In [None]:
!pip install flair

## Contextual Word Vectors with BERT and Stacking Embeddings
We will later use BERT, a state-of-the-art transformer model that was trained on a very large corpus and can be fine-tuned for our own custom task. The Flair package can also be used to derive contextual word embeddings using BERT and its successors. We will use a different package for BERT, to provide you with sample code for using it, and for adaptation of the weights of the BERT model itself for our own task.

Below, you can try to use BERT, Roberta, XLNet or other models provided in Flair for contextual word embeddings.  

In [None]:
from flair.embeddings import BertEmbeddings
# init BERT
bert_embedding = BertEmbeddings('bert-base-uncased')

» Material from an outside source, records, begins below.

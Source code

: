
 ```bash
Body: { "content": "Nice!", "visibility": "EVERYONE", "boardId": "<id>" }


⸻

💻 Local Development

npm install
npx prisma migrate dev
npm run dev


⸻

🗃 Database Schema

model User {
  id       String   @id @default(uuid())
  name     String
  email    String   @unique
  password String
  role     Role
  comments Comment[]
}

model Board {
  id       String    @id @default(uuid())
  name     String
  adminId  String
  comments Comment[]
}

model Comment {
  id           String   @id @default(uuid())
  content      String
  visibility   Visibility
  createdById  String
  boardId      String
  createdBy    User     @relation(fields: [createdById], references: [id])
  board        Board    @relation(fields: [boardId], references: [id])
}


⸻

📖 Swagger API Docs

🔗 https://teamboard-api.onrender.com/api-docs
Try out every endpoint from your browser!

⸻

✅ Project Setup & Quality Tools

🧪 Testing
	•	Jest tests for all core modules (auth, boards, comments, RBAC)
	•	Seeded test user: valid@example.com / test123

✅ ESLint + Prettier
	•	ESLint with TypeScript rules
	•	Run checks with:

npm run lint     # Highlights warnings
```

## Stack Embeddings in Flair
Flair also provides a simple way to stack vectors from different methods.

In [None]:
from flair.embeddings import FlairEmbeddings, BertEmbeddings

# init Flair embeddings
flair_forward_embedding = FlairEmbeddings('multi-forward')
flair_backward_embedding = FlairEmbeddings('multi-backward')

# init BERT
bert_embedding = BertEmbeddings('bert-base-uncased')

In [None]:
from flair.embeddings import WordEmbeddings, FlairEmbeddings, DocumentPoolEmbeddings, Sentence
from flair.embeddings import StackedEmbeddings

# now create the StackedEmbedding object that combines all embeddings
stacked_embeddings = StackedEmbeddings(
    embeddings=[flair_forward_embedding, flair_backward_embedding, bert_embedding])

In [None]:
sentence = Sentence('The grass is green .')

# just embed a sentence using the StackedEmbedding as you would with any single embedding.
stacked_embeddings.embed(sentence)

# now check out the embedded tokens.
for token in sentence:
    print(token)
    print(token.embedding)

**Try it yourself:** Train a classifier using stacked embeddings of different models. Do you see an increase in performance?